Je reste bien entendu disponible pour convenir ensemble d’un entretien à votre convenance, afin de discuter des modalités de cette éventuelle rupture dans le respect des dispositions légales en vigueur.
Dans l’attente de votre retour, je reste à votre disposition pour tout échange complémentaire.
Veuillez agréer, Madame / Monsieur, l’expression de mes salutations distinguées.
[Signature du salarié] [Nom, Prénom]
L’indemnité spécifique de rupture conventionnelle : comment la calculer ?
L’un des points centraux de la négociation est le montant de l’indemnité. La loi fixe un plancher minimum en dessous duquel les parties ne peuvent pas descendre.

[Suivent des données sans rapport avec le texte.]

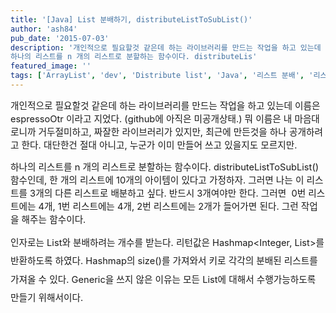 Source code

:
 ```yaml
---
title: '[Java] List 분배하기, distributeListToSubList()'
author: 'ash84'
pub_date: '2015-07-03'
description: '개인적으로 필요할것 같은데 하는 라이브러리를 만드는 작업을 하고 있는데 이름은 espressoOtr 이라고 지었다. (github에 아직은 미공개상태.) 뭐 이름은 내 마음대로니까 거두절미하고, 짜잘한 라이브러리가 있지만, 최근에 만든것을 하나 공개하려고 한다. 대단한건 절대 아니고, 누군가 이미 만들어 쓰고 있을지도 모르지만. 
하나의 리스트를 n 개의 리스트로 분할하는 함수이다. distributeLis'
featured_image: ''
tags: ['ArrayList', 'dev', 'Distribute list', 'Java', '리스트 분배', '리스트 분할']
---
```



<span style="font-size: 11pt;">개인적으로 필요할것 같은데 하는 라이브러리를 만드는 작업을 하고 있는데 이름은 espressoOtr 이라고 지었다. (github에 아직은 미공개상태.) 뭐 이름은 내 마음대로니까 거두절미하고, 짜잘한 라이브러리가 있지만, 최근에 만든것을 하나 공개하려고 한다. 대단한건 절대 아니고, 누군가 이미 만들어 쓰고 있을지도 모르지만. </span>

<span style="font-size: 11pt;">하나의 리스트를 n 개의 리스트로 분할하는 함수이다. distributeListToSubList() 함수인데, 한 개의 리스트에 10개의 아이템이 있다고 가정하자. 그러면 나는 이 리스트를 3개의 다른 리스트로 배분하고 싶다. 반드시 3개여야만 한다. 그러면  0번 리스트에는 4개, 1번 리스트에는 4개, 2번 리스트에는 2개가 들어가면 된다. 그런 작업을 해주는 함수이다. </span>

<span style="font-size: 11pt;">  
</span>

<script src="https://gist.github.com/4356976.js"></script>

<span style="font-size: 11pt;line-height:2;text-align:justify;">인자로는 List와 분배하려는 개수를 받는다. 리턴값은 Hashmap<Integer, List>를 반환하도록 하였다. Hashmap의 size()를 가져와서 키로 각각의 분배된 리스트를 가져올 수 있다. Generic을 쓰지 않은 이유는 모든 List에 대해서 수행가능하도록 만들기 위해서이다. </span>



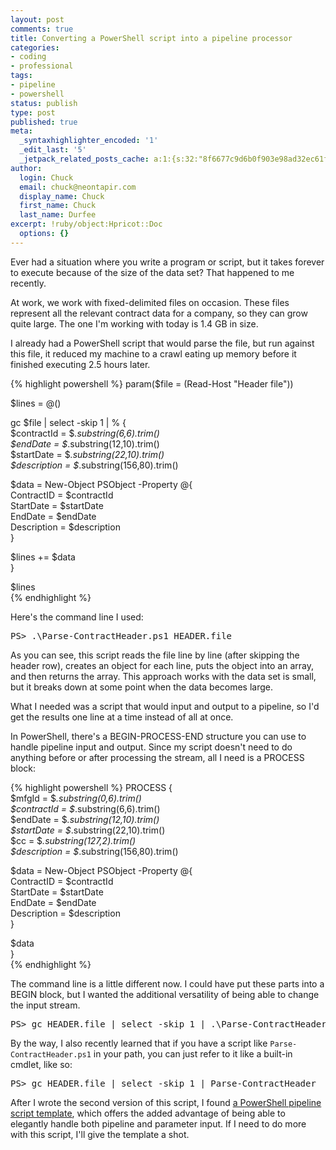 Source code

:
 ```yaml
---
layout: post
comments: true
title: Converting a PowerShell script into a pipeline processor
categories:
- coding
- professional
tags:
- pipeline
- powershell
status: publish
type: post
published: true
meta:
  _syntaxhighlighter_encoded: '1'
  _edit_last: '5'
  _jetpack_related_posts_cache: a:1:{s:32:"8f6677c9d6b0f903e98ad32ec61f8deb";a:2:{s:7:"expires";i:1437596826;s:7:"payload";a:3:{i:0;a:1:{s:2:"id";i:531;}i:1;a:1:{s:2:"id";i:532;}i:2;a:1:{s:2:"id";i:529;}}}}
author:
  login: Chuck
  email: chuck@neontapir.com
  display_name: Chuck
  first_name: Chuck
  last_name: Durfee
excerpt: !ruby/object:Hpricot::Doc
  options: {}
---
```

Ever had a situation where you write a program or script, but it takes forever to execute because of the size of the data set? That happened to me recently.

At work, we work with fixed-delimited files on occasion. These files represent all the relevant contract data for a company, so they can grow quite large. The one I'm working with today is 1.4 GB in size.

I already had a PowerShell script that would parse the file, but run against this file, it reduced my machine to a crawl eating up memory before it finished executing 2.5 hours later.

{% highlight powershell %}
 param($file = (Read-Host "Header file"))

$lines = @()

gc $file | select -skip 1 | % {  
 $contractId = $_.substring(6,6).trim()  
 $endDate = $_.substring(12,10).trim()  
 $startDate = $_.substring(22,10).trim()  
 $description = $_.substring(156,80).trim()

$data = New-Object PSObject -Property @{  
 ContractID = $contractId  
 StartDate = $startDate  
 EndDate = $endDate  
 Description = $description  
 }

$lines += $data  
 }

$lines  
{% endhighlight %}

Here's the command line I used:

<pre>PS> .\Parse-ContractHeader.ps1 HEADER.file</pre>

As you can see, this script reads the file line by line (after skipping the header row), creates an object for each line, puts the object into an array, and then returns the array. This approach works with the data set is small, but it breaks down at some point when the data becomes large.

What I needed was a script that would input and output to a pipeline, so I'd get the results one line at a time instead of all at once.

In PowerShell, there's a BEGIN-PROCESS-END structure you can use to handle pipeline input and output. Since my script doesn't need to do anything before or after processing the stream, all I need is a PROCESS block:

{% highlight powershell %}
 PROCESS {  
 $mfgId = $_.substring(0,6).trim()  
 $contractId = $_.substring(6,6).trim()  
 $endDate = $_.substring(12,10).trim()  
 $startDate = $_.substring(22,10).trim()  
 $cc = $_.substring(127,2).trim()  
 $description = $_.substring(156,80).trim()

$data = New-Object PSObject -Property @{  
 ContractID = $contractId  
 StartDate = $startDate  
 EndDate = $endDate  
 Description = $description  
 }

$data  
 }  
{% endhighlight %}

The command line is a little different now. I could have put these parts into a BEGIN block, but I wanted the additional versatility of being able to change the input stream.

<pre>PS> gc HEADER.file | select -skip 1 | .\Parse-ContractHeader.ps1</pre>

By the way, I also recently learned that if you have a script like `Parse-ContractHeader.ps1` in your path, you can just refer to it like a built-in cmdlet, like so:

<pre>PS> gc HEADER.file | select -skip 1 | Parse-ContractHeader</pre>

After I wrote the second version of this script, I found [a PowerShell pipeline script template](http://huddledmasses.org/writing-better-script-functions-for-the-powershell-pipeline/), which offers the added advantage of being able to elegantly handle both pipeline and parameter input. If I need to do more with this script, I'll give the template a shot.
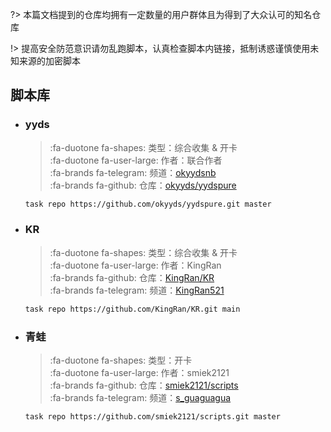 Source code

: ?> 本篇文档提到的仓库均拥有一定数量的用户群体且为得到了大众认可的知名仓库

!> 提高安全防范意识请勿乱跑脚本，认真检查脚本内链接，抵制诱惑谨慎使用未知来源的加密脚本

## 脚本库

  - ### yyds

    > :fa-duotone fa-shapes: 类型：综合收集 & 开卡 \
    > :fa-duotone fa-user-large: 作者：联合作者 \
    > :fa-brands fa-telegram: 频道：[okyydsnb](https://t.me/okyydsnb) \
    > :fa-brands fa-github: 仓库：[okyyds/yydspure](https://github.com/okyyds/yydspure/tree/master)
    ```bash
    task repo https://github.com/okyyds/yydspure.git master
    ```

  - ### KR

    > :fa-duotone fa-shapes: 类型：综合收集 & 开卡 \
    > :fa-duotone fa-user-large: 作者：KingRan\
    > :fa-brands fa-github: 仓库：[KingRan/KR](https://github.com/KingRan/KR/tree/main)\
    > :fa-brands fa-telegram: 频道：[KingRan521](https://t.me/KingRan521)
    ```bash
    task repo https://github.com/KingRan/KR.git main
    ```

  - ### 青蛙

    > :fa-duotone fa-shapes: 类型：开卡 \
    > :fa-duotone fa-user-large: 作者：smiek2121\
    > :fa-brands fa-github: 仓库：[smiek2121/scripts](https://github.com/smiek2121/scripts/tree/master)\
    > :fa-brands fa-telegram: 频道：[s_guaguagua](https://t.me/s_guaguagua)
    ```bash
    task repo https://github.com/smiek2121/scripts.git master
    ```
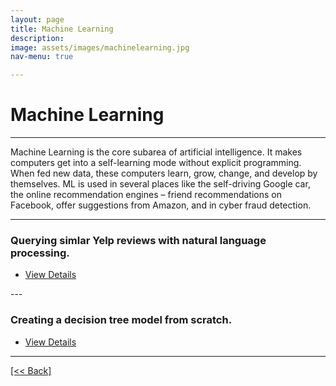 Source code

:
 ```yaml
---
layout: page
title: Machine Learning
description:
image: assets/images/machinelearning.jpg
nav-menu: true

---
```


# Machine Learning

---

Machine Learning is the core subarea of artificial intelligence. It makes computers get into a self-learning mode without explicit programming. When fed new data, these computers learn, grow, change, and develop by themselves.  ML is used in several places like the self-driving Google car, the online recommendation engines – friend recommendations on Facebook, offer suggestions from Amazon, and in cyber fraud detection.

---

### Querying simlar Yelp reviews with natural language processing.

<ul class="actions">
   <li><a href="https://cvanchieri.github.io/DSPortfolio/queryingyelpreviewsnlp.html" class="button next">View Details</a></li>
</ul>
---

### Creating a decision tree model from scratch.

<ul class="actions">
   <li><a href="https://cvanchieri.github.io/DSPortfolio/decisiontreefromscratch.html" class="button next">View Details</a></li>
</ul>




---
[[<< Back]](https://cvanchieri.github.io/DSPortfolio)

Le calcul du montant minimum légal
Depuis le 1er janvier 2024, l’indemnité légale de rupture conventionnelle est calculée comme suit :
- Pour les 10 premières années d’ancienneté : 1/4 de mois de salaire par année d’ancienneté
- Au-delà de 10 ans : 1/3 de mois de salaire par année d’ancienneté
Le salaire de référence retenu est le salaire mensuel moyen des 12 derniers mois précédant la rupture (ou des 3 derniers mois si cette formule est plus favorable au salarié).
Exemple concret : Un salarié ayant 8 ans d’ancienneté et un salaire mensuel brut moyen de 2 500 € percevra au minimum : 8 × (2 500 / 4) = 5 000 € brut.
Fiscalité de l’indemnité
L’indemnité de rupture conventionnelle est exonérée de cotisations sociales dans la limite de 2 fois le plafond annuel de la Sécurité sociale (PASS), soit environ 92 736 € en 2024. Elle est également exonérée d’impôt sur le revenu dans les mêmes limites, sauf si le salarié est en droit de bénéficier d’une pension de retraite.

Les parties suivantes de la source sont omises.